One of the major challenges facing US consumers is rising healthcare costs. The system is notorious for a lack of pricing transparency. Doctors, nurses, pharmacists are not able to answer basic questions about the cost to the consumer of the procedures they recommend to their patients.

 

The opaque nature of healthcare pricing is almost unheard of in a capitalist market. It is difficult to imagine an electronics store with a sales associate who can’t tell you the cost of a new television. Within a few minutes of typing a customer’s information and desired service level into a tablet, a sales person at a wireless store can accurately price out a cell phone plan.

 

But even for simple procedures or prescriptions, medicinal professionals can not easily estimate the cost to a patient. It is unlikely that a doctor talking to a patient about their hair loss prevention options can estimate the end cost to the consumer, after copay and other insurance adjustments, of a simple medicine like Viagra.

 

This fear of the unknown cost of treatment causes many consumers to self-ration healthcare. Even with a good insurance plan, the cost of a single visit can vary widely based on a number of factors that are difficult to calculate, like deductibles, what the patient’s insurance company has negotiated with the provider, and more.

 

Coupled with out-of-control healthcare spending inflation (on a per capita basis, health spending has increased over 30-fold in the last four decades, from $355 per person in 1970 to $10,739 in 2017.), it is no wonder that consumer self-ration important healthcare procedures and doctor visits.

 

Technology is attempting to combat these rising costs and lack of pricing transparency.

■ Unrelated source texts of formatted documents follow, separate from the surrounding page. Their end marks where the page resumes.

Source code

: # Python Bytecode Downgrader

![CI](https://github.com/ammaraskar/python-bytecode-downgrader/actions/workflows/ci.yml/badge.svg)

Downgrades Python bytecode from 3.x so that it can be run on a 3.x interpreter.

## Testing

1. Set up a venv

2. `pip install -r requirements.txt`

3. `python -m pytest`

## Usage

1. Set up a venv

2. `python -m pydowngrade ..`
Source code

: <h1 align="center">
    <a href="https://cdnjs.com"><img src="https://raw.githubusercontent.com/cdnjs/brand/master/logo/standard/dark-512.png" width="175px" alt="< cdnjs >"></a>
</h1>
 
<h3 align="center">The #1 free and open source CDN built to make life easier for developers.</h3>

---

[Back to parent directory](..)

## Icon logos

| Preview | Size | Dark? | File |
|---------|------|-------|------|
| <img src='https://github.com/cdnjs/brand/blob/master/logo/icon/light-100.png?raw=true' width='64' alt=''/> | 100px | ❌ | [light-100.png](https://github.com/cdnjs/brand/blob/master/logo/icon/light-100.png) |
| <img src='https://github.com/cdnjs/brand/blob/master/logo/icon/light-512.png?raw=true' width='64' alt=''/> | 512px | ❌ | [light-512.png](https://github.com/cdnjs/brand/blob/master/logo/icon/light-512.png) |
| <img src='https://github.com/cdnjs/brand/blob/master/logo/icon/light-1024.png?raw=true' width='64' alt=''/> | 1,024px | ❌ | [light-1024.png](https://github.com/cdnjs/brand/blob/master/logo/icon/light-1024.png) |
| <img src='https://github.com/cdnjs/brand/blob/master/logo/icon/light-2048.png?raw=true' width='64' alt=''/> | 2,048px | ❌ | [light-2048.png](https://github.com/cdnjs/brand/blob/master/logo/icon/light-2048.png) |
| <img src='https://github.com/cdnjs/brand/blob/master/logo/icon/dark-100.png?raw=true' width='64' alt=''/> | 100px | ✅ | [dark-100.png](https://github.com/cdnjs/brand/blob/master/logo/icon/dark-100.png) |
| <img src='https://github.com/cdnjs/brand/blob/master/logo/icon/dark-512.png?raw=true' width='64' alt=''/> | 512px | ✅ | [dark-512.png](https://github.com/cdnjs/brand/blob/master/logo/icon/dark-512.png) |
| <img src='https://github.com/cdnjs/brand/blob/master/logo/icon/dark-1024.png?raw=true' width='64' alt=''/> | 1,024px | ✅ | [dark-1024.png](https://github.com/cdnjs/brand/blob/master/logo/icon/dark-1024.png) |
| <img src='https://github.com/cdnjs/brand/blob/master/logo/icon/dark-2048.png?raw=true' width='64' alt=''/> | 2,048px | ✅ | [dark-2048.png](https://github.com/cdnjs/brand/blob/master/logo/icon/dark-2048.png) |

Some companies, like Hims and Roman, are going direct to consumer with point solutions to treat specific illnesses. Others, like Sherpa Health (now part of Crossover), are revolutionizing patient interaction with doctors using telemedicine.

 

Will either of these models prove to be the catalyst the United States needs to improve our healthcare system and make it more patient focused and more transparent? Can they get costs under control and encourage citizens to use preventative care and afford better afford prescription medicines? The future is unclear and there are many hurdles ahead, but we are optimistic that the influx of new direct-to-consumer teleheath companies leveraging technology will improve price transparency.